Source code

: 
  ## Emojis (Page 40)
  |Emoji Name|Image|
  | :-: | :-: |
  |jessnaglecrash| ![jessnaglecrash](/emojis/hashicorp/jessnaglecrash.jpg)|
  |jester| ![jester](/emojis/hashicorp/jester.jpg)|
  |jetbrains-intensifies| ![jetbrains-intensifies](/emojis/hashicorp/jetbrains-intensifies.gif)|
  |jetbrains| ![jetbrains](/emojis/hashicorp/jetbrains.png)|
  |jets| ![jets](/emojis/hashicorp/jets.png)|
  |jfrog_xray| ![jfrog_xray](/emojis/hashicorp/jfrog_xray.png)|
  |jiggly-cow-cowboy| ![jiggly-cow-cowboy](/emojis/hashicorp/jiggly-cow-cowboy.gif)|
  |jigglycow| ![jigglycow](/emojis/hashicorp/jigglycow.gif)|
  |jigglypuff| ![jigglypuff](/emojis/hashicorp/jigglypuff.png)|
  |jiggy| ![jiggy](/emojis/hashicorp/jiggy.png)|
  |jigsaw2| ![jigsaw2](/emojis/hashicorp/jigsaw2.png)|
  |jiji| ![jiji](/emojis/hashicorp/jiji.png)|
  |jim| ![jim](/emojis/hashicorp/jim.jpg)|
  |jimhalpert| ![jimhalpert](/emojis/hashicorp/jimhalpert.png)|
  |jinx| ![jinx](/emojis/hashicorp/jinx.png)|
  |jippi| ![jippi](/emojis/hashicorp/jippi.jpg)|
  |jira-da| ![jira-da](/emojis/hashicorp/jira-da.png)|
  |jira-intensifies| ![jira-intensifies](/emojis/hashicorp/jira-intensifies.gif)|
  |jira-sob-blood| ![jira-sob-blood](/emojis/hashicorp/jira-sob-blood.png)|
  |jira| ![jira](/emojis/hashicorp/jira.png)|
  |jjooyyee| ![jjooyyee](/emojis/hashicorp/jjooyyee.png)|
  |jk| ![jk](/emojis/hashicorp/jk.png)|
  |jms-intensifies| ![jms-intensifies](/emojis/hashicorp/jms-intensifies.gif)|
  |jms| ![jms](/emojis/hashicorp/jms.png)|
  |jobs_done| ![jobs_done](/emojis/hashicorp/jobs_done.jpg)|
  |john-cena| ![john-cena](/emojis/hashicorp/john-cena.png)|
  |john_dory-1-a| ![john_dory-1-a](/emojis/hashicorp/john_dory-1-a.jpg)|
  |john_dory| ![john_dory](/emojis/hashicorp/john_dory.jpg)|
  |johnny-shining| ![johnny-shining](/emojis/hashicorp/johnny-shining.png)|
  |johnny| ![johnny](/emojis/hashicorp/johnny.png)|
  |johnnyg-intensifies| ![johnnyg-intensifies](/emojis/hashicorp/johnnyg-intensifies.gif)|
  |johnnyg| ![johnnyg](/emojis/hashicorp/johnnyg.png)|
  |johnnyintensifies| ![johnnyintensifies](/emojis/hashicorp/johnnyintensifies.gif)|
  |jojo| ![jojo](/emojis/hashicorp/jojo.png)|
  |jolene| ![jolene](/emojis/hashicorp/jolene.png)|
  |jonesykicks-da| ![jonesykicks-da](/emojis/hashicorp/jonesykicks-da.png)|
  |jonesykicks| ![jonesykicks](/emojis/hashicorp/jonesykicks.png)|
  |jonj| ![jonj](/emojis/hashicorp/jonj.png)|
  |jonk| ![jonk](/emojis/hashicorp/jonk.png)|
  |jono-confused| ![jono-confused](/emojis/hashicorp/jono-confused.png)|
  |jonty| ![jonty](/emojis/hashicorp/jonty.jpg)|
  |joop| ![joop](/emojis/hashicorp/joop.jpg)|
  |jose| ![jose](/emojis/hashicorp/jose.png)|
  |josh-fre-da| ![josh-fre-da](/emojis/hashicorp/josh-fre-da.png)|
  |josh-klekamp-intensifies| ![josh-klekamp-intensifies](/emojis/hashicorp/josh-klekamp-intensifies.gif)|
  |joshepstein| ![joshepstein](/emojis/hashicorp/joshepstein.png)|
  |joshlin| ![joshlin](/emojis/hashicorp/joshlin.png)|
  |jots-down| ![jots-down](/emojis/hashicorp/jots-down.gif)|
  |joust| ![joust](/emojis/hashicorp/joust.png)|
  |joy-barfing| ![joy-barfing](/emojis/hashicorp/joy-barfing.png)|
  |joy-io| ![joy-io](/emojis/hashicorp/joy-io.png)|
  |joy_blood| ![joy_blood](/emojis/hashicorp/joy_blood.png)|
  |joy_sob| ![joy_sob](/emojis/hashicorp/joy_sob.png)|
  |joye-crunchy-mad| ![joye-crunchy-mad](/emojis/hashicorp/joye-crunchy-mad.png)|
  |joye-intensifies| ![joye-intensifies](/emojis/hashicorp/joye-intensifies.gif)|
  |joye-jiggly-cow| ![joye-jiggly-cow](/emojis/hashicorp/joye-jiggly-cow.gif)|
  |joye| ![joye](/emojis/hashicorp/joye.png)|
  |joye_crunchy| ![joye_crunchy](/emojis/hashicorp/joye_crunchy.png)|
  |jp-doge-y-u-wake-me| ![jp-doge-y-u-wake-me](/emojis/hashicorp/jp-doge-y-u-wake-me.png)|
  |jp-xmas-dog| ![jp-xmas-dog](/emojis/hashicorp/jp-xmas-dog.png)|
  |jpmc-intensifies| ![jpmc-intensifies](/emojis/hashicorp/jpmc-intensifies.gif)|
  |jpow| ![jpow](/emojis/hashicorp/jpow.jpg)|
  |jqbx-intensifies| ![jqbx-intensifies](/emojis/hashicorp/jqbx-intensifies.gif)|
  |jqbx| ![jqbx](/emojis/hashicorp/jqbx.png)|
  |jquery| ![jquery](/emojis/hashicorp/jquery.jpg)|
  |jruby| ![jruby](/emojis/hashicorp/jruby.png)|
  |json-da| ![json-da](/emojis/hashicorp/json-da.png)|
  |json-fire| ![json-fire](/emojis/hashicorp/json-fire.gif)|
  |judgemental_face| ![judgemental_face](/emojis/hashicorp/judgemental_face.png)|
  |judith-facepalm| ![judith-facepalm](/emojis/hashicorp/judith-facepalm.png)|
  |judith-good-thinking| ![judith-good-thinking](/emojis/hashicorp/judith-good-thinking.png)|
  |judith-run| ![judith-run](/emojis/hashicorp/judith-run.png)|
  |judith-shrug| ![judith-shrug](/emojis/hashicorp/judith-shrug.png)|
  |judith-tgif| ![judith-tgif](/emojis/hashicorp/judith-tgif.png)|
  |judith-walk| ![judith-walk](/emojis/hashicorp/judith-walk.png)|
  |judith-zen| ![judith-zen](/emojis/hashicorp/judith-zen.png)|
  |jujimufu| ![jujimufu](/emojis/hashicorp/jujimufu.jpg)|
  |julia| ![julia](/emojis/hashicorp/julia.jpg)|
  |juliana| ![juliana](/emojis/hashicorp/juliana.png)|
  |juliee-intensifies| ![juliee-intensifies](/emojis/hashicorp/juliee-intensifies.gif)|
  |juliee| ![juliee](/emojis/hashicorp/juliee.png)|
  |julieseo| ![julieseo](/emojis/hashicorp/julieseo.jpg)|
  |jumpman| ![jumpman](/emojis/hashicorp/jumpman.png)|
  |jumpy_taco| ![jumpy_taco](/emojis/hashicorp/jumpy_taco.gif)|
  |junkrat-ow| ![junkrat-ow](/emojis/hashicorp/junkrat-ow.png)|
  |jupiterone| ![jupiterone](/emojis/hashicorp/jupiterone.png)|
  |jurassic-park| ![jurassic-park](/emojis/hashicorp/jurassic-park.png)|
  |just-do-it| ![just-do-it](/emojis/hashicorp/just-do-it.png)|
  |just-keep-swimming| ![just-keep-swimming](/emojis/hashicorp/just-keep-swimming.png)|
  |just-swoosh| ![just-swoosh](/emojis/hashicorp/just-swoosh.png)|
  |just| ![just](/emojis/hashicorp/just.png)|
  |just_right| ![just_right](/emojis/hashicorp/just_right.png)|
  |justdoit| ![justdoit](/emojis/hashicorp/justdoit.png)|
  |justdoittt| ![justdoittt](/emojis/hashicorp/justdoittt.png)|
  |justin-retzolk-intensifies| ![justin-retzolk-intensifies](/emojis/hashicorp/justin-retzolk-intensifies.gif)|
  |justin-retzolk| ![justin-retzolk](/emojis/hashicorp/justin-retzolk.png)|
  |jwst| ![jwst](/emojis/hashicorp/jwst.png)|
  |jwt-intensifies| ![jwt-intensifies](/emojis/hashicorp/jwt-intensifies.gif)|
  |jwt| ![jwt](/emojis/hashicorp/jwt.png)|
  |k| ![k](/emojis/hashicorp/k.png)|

------------------------------

Problem
Looking through the records, copy out every line in which the word "jonesykicks" is found.

Written response
  |jonesykicks-da| ![jonesykicks-da](/emojis/hashicorp/jonesykicks-da.png)|
  |jonesykicks| ![jonesykicks](/emojis/hashicorp/jonesykicks.png)|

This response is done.